Tether is back in the news, but this time it’s just moving house. Large numbers of the controversial dollar-valued token are migrating to Ethereum from Bitcoin’s OMNI layer, resulting in a boom in active USDT-ETH addresses.
A Coin Metrics State of the Network analysis, released August 27, 2019, reports that the number of USDT-ETH active addresses “skyrocketed over the past week, jumping from 38,600 on August 19 to over 78,800 on 8/23.” In the meantime, USDT-OMNI active addresses continued to decline, following two brief spikes in activity.
The total supply of Tether has steadily climbed since the beginning of this year, mostly due to its increased presence on Ethereum. The majority of Tether supply now consists of “2.54 billion issued on the Omni blockchain and 1.56 billion issued on the Ethereum blockchain,” following a recent burn of Omni-based tokens.
The report does not discuss the number of Tethers on other blockchains. There are also 112,402,010 USDT on the TRON blockchain, 251,000.50 USDT on EOS, and 61,000.00 on the Liquid sidechain, according to Tether.
Movin’ On Up
Coin Metrics suggests a few possible reasons for the shift to the Ethereum network. One likely possibility is that Tether Limited is acting to “reduce its continuity risk” due to the fact that the Omni platform is not under active development.
Market conditions are also a likely factor. With fifteen-second blocks, Ethereum is a much faster medium than Bitcoin, not to mention having shorter confirmation times and much lower fees. Due to these factors, the report surmises that Tether should continue to grow on the Ethereum network and dwindle on Omni.
Tether has also managed to grow in popularity despite many competitors in the stablecoin realm, “including TrueUSD, USD Coin, Paxos, and Gemini Dollar.” Despite the ongoing investigation by New York Attorney General revelations that it is not fully backed, it has continued to dominate as the leading fiat-pegged currency.

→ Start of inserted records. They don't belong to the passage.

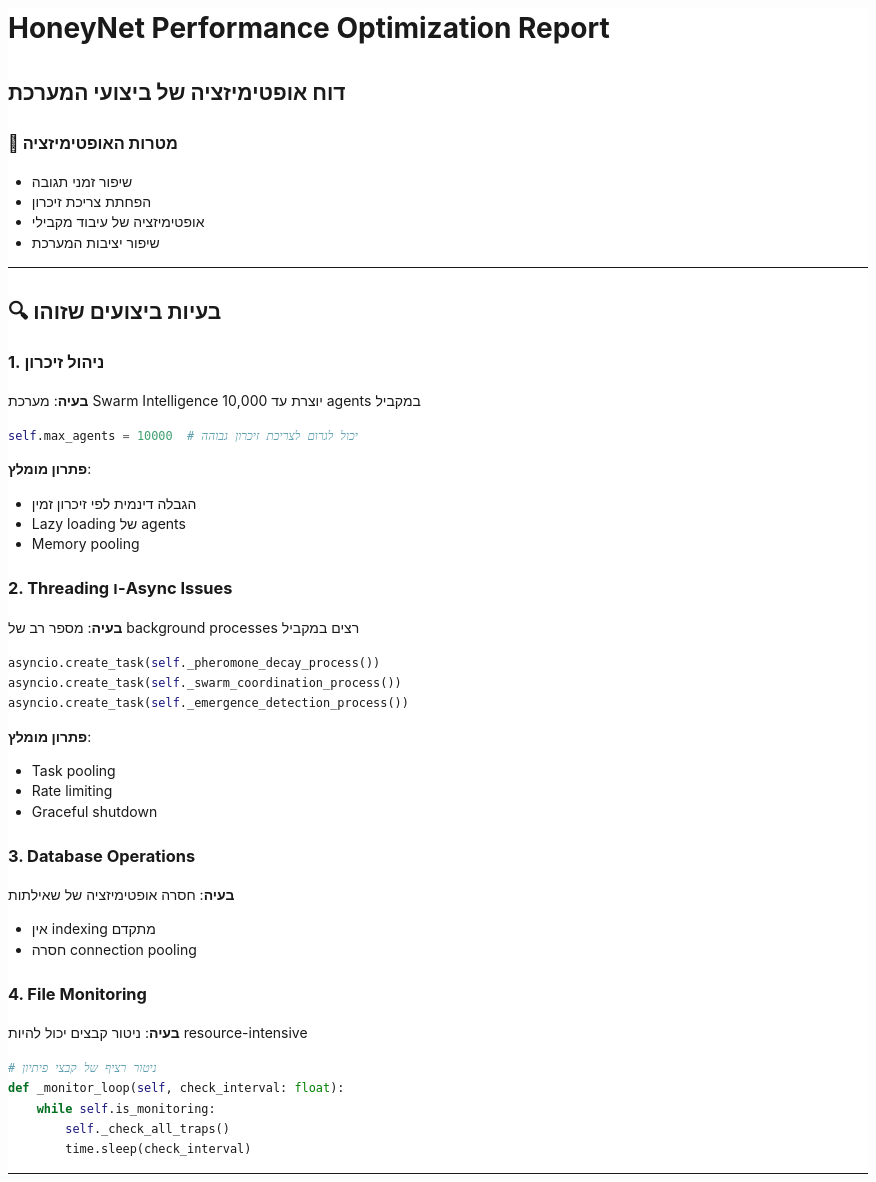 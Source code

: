 # HoneyNet Performance Optimization Report
## דוח אופטימיזציה של ביצועי המערכת

### 🎯 מטרות האופטימיזציה
- שיפור זמני תגובה
- הפחתת צריכת זיכרון
- אופטימיזציה של עיבוד מקבילי
- שיפור יציבות המערכת

---

## 🔍 בעיות ביצועים שזוהו

### 1. **ניהול זיכרון**
**בעיה**: מערכת Swarm Intelligence יוצרת עד 10,000 agents במקביל
```python
self.max_agents = 10000  # יכול לגרום לצריכת זיכרון גבוהה
```

**פתרון מומלץ**:
- הגבלה דינמית לפי זיכרון זמין
- Lazy loading של agents
- Memory pooling

### 2. **Threading ו-Async Issues**
**בעיה**: מספר רב של background processes רצים במקביל
```python
asyncio.create_task(self._pheromone_decay_process())
asyncio.create_task(self._swarm_coordination_process())
asyncio.create_task(self._emergence_detection_process())
```

**פתרון מומלץ**:
- Task pooling
- Rate limiting
- Graceful shutdown

### 3. **Database Operations**
**בעיה**: חסרה אופטימיזציה של שאילתות
- אין indexing מתקדם
- חסרה connection pooling

### 4. **File Monitoring**
**בעיה**: ניטור קבצים יכול להיות resource-intensive
```python
# ניטור רציף של קבצי פיתיון
def _monitor_loop(self, check_interval: float):
    while self.is_monitoring:
        self._check_all_traps()
        time.sleep(check_interval)
```

---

According to CoinMetrics, that could be because many users find Tether’s existence in a regulatory “gray area” to be a “desirable feature.” rather than “a shortcoming.”
Per the report:
Tether’s Other Advantage
But one can’t use the T-word without addressing the ongoing concerns about Tether and the associated exchange, Bitfinex. Referring to suspicions that Bitcoin prices could be inflated by unbacked Tether tokens, the report says, “the narrative that Tether is responsible for or connected with price growth deserves continued study.”
On occasion, according to the paper, increases in the supply of Tether had strong correlations with the price of Bitcoin. On the other hand, “in recent months, the relationship appears to have changed,” as price growth no longer coincides with changes in Tether supply.

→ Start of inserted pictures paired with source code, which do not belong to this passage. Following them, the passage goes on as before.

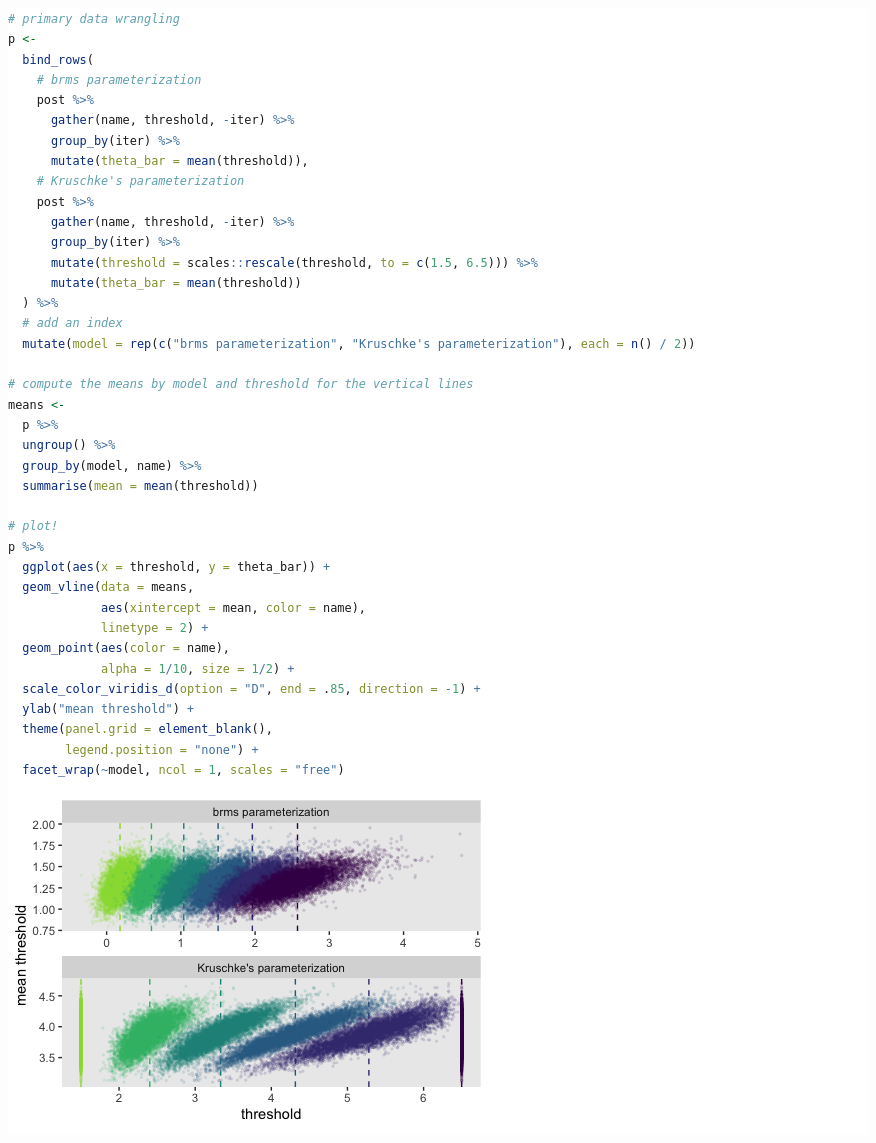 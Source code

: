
 ``` r
# primary data wrangling
p <-
  bind_rows(
    # brms parameterization
    post %>% 
      gather(name, threshold, -iter) %>% 
      group_by(iter) %>% 
      mutate(theta_bar = mean(threshold)),
    # Kruschke's parameterization
    post %>% 
      gather(name, threshold, -iter) %>% 
      group_by(iter) %>% 
      mutate(threshold = scales::rescale(threshold, to = c(1.5, 6.5))) %>% 
      mutate(theta_bar = mean(threshold))
  ) %>% 
  # add an index
  mutate(model = rep(c("brms parameterization", "Kruschke's parameterization"), each = n() / 2))

# compute the means by model and threshold for the vertical lines
means <-
  p %>% 
  ungroup() %>% 
  group_by(model, name) %>% 
  summarise(mean = mean(threshold))

# plot!
p %>% 
  ggplot(aes(x = threshold, y = theta_bar)) +
  geom_vline(data = means,
             aes(xintercept = mean, color = name),
             linetype = 2) +
  geom_point(aes(color = name),
             alpha = 1/10, size = 1/2) +
  scale_color_viridis_d(option = "D", end = .85, direction = -1) +
  ylab("mean threshold") +
  theme(panel.grid = element_blank(),
        legend.position = "none") +
  facet_wrap(~model, ncol = 1, scales = "free")
```

![](23_files/figure-gfm/unnamed-chunk-22-1.png)
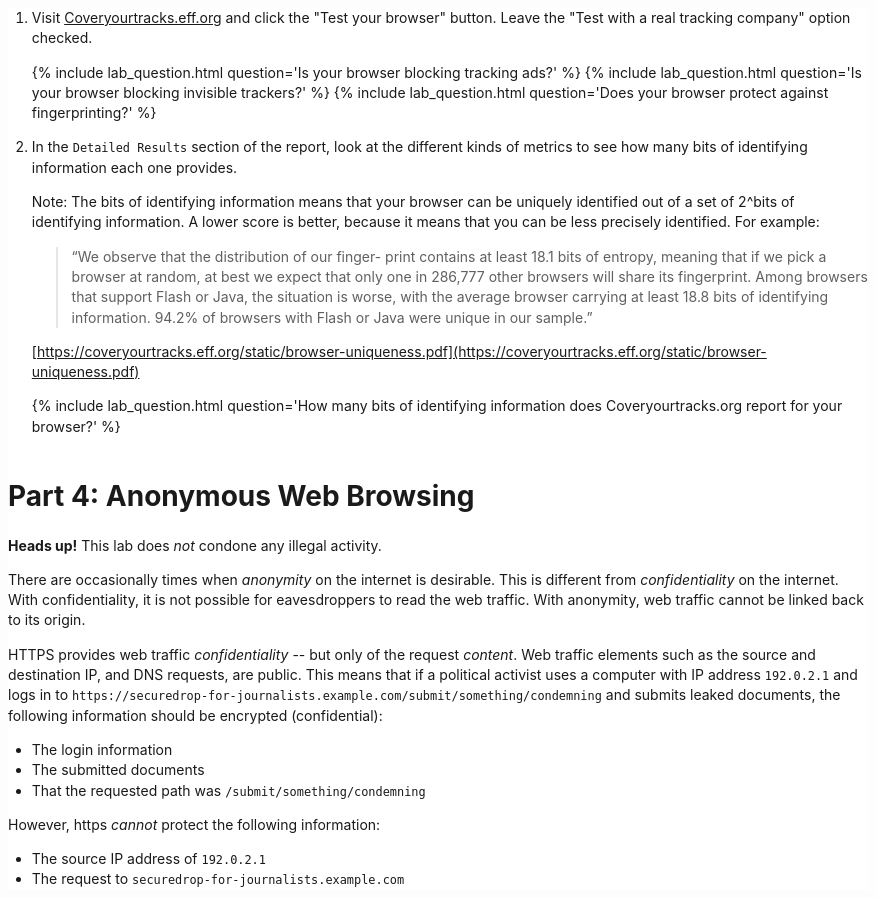 1.	Visit [Coveryourtracks.eff.org](https://coveryourtracks.eff.org/) and click the "Test your browser" button. Leave the "Test with a real tracking company" option checked.

    {% include lab_question.html question='Is your browser blocking tracking ads?' %}
    {% include lab_question.html question='Is your browser blocking invisible trackers?' %}
    {% include lab_question.html question='Does your browser protect against fingerprinting?' %}


2.	In the `Detailed Results` section of the report, look at the different kinds of metrics to see how many bits of identifying information each one provides.

    Note: The bits of identifying information means that your browser can be
    uniquely identified out of a set of 2^bits of identifying information. A
    lower score is better, because it means that you can be less precisely
    identified. For example:

    > “We observe that the distribution of our finger- print contains at least
    18.1 bits of entropy, meaning that if we pick a browser at random, at best
    we expect that only one in 286,777 other browsers will share its
    fingerprint. Among browsers that support Flash or Java, the situation is
    worse, with the average browser carrying at least 18.8 bits of identifying
    information. 94.2% of browsers with Flash or Java were unique in our
    sample.”

    [https://coveryourtracks.eff.org/static/browser-uniqueness.pdf](https://coveryourtracks.eff.org/static/browser-uniqueness.pdf)

    {% include lab_question.html question='How many bits of identifying information does Coveryourtracks.org report for your browser?' %}



# Part 4: Anonymous Web Browsing

<div class='alert alert-danger'><strong>Heads up!</strong> This lab does <em>not</em> condone any illegal activity.</div>

There are occasionally times when _anonymity_ on the internet is desirable.
This is different from _confidentiality_ on the internet. With confidentiality,
it is not possible for eavesdroppers to read the web traffic. With anonymity,
web traffic cannot be linked back to its origin.

HTTPS provides web traffic _confidentiality_ -- but only of the request
_content_. Web traffic elements such as the source and destination IP, and DNS
requests, are public.  This means that if a political activist uses a computer
with IP address `192.0.2.1` and logs in to
`https://securedrop-for-journalists.example.com/submit/something/condemning` and
submits leaked documents, the following information should be encrypted
(confidential):
* The login information
* The submitted documents
* That the requested path was `/submit/something/condemning`

However, https _cannot_ protect the following information:
* The source IP address of `192.0.2.1`
* The request to `securedrop-for-journalists.example.com`
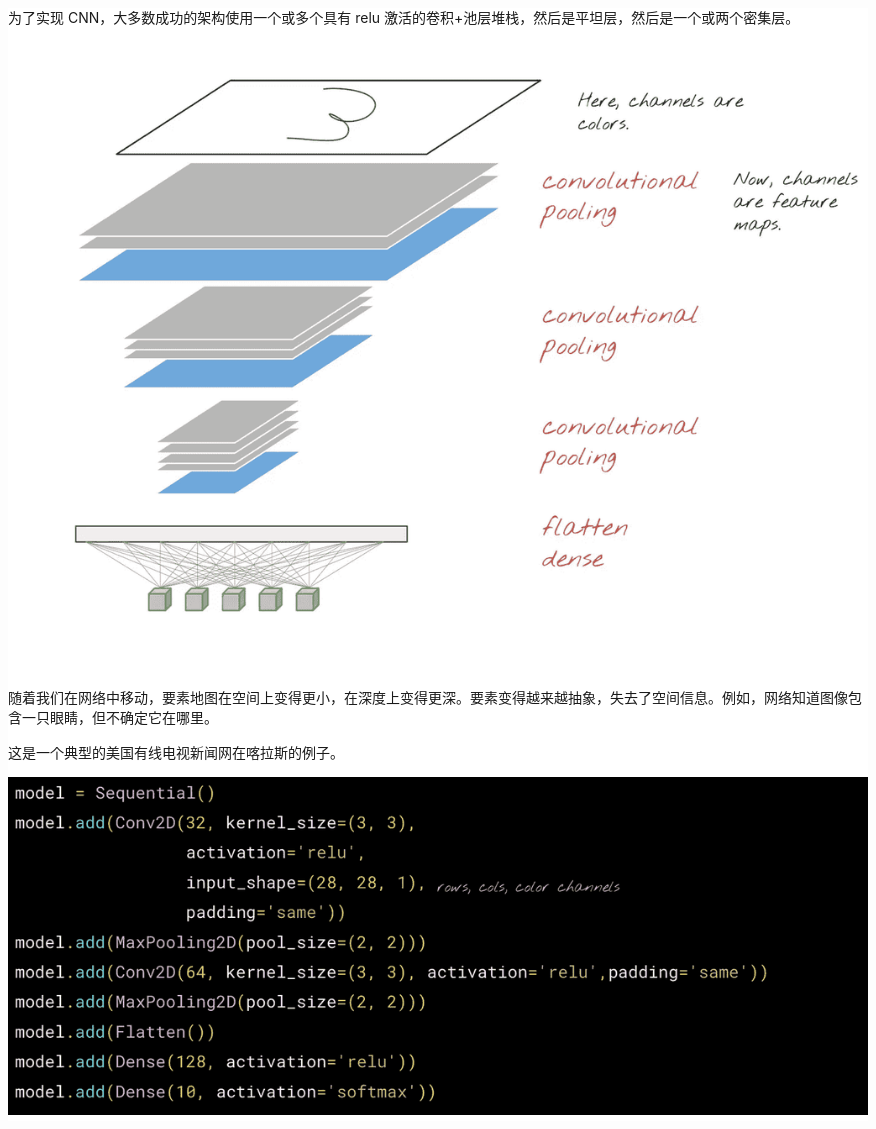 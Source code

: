 为了实现 CNN，大多数成功的架构使用一个或多个具有 relu 激活的卷积+池层堆栈，然后是平坦层，然后是一个或两个密集层。

![](img/e63eb3b3f6f24827758f6cebd92dffe0.png)

随着我们在网络中移动，要素地图在空间上变得更小，在深度上变得更深。要素变得越来越抽象，失去了空间信息。例如，网络知道图像包含一只眼睛，但不确定它在哪里。

这是一个典型的美国有线电视新闻网在喀拉斯的例子。

![](img/e12a3d15641f3e1500d42e0f4cc4e471.png)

But there are two plausible explanations for the correlation between Tether prints and Bitcoin price gains. According to Coin Metrics, that depends on whether Tether is being ‘pushed’ or ‘pulled.’
“Tether is ‘pulled’ if more Tether is issued in response to demand from investors that wish to exchange fiat currency to Tether,” the report explains. In this case, the supply is not influencing market conditions, theoretically, but is instead in genuine demand due to already-existing market conditions. For example, if large investors correctly foresee future BTC gains, they might order large batches of USDT in anticipation of those gains.

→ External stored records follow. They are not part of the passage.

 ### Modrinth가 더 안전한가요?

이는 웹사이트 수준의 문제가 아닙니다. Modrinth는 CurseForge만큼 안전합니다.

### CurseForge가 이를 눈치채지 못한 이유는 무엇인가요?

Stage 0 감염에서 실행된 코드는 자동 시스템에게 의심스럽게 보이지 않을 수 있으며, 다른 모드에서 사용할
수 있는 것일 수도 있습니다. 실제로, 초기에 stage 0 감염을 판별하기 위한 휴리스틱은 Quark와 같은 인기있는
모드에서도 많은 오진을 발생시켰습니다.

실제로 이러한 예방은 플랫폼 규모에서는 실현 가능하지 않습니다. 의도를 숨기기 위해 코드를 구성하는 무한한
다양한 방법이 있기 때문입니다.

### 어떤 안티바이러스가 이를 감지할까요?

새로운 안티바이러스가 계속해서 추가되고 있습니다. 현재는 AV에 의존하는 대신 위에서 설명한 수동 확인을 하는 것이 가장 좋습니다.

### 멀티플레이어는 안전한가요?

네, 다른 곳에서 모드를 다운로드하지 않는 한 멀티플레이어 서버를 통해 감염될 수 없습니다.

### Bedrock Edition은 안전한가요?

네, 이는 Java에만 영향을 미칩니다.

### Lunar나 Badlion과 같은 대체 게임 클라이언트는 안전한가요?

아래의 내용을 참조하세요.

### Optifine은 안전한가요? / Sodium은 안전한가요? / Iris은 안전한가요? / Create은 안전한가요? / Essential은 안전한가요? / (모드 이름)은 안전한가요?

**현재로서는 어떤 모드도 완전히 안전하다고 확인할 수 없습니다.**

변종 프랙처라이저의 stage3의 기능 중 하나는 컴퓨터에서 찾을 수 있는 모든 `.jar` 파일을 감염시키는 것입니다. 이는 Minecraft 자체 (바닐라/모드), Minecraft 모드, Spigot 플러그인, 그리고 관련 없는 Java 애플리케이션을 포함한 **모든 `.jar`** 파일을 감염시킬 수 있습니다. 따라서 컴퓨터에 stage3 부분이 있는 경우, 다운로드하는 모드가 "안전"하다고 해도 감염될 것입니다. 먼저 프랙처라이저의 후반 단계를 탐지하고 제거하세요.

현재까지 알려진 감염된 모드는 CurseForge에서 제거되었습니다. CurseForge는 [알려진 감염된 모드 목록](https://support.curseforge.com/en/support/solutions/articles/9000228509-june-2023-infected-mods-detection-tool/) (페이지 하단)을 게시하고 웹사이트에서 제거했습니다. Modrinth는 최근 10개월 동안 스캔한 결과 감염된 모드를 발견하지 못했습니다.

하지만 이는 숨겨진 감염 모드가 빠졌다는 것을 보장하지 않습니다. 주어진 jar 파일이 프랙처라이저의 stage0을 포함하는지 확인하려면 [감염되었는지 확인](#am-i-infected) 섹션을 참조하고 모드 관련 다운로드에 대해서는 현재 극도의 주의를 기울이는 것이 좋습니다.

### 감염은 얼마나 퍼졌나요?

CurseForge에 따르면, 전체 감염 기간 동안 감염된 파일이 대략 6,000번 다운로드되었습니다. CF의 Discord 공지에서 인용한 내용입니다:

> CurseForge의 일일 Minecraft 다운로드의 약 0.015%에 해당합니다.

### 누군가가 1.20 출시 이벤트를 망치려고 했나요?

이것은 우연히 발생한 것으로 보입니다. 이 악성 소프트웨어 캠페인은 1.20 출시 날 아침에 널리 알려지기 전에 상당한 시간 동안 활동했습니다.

Conversely, market conditions could be affected when Tether is “pushed,” meaning Tether Limited “…issues Tether regardless of the demand from investors.” Whether there’s any truth to this hypothesis is still unclear, but it is likely to emerge during Bitfinex’s ongoing troubles with New York State.
However, in recent months there’s little sign of Tether being pushed or pulled. According to the report, recent Tether growth has “flattened or become slightly negative as [bitcoin] prices have done the same.”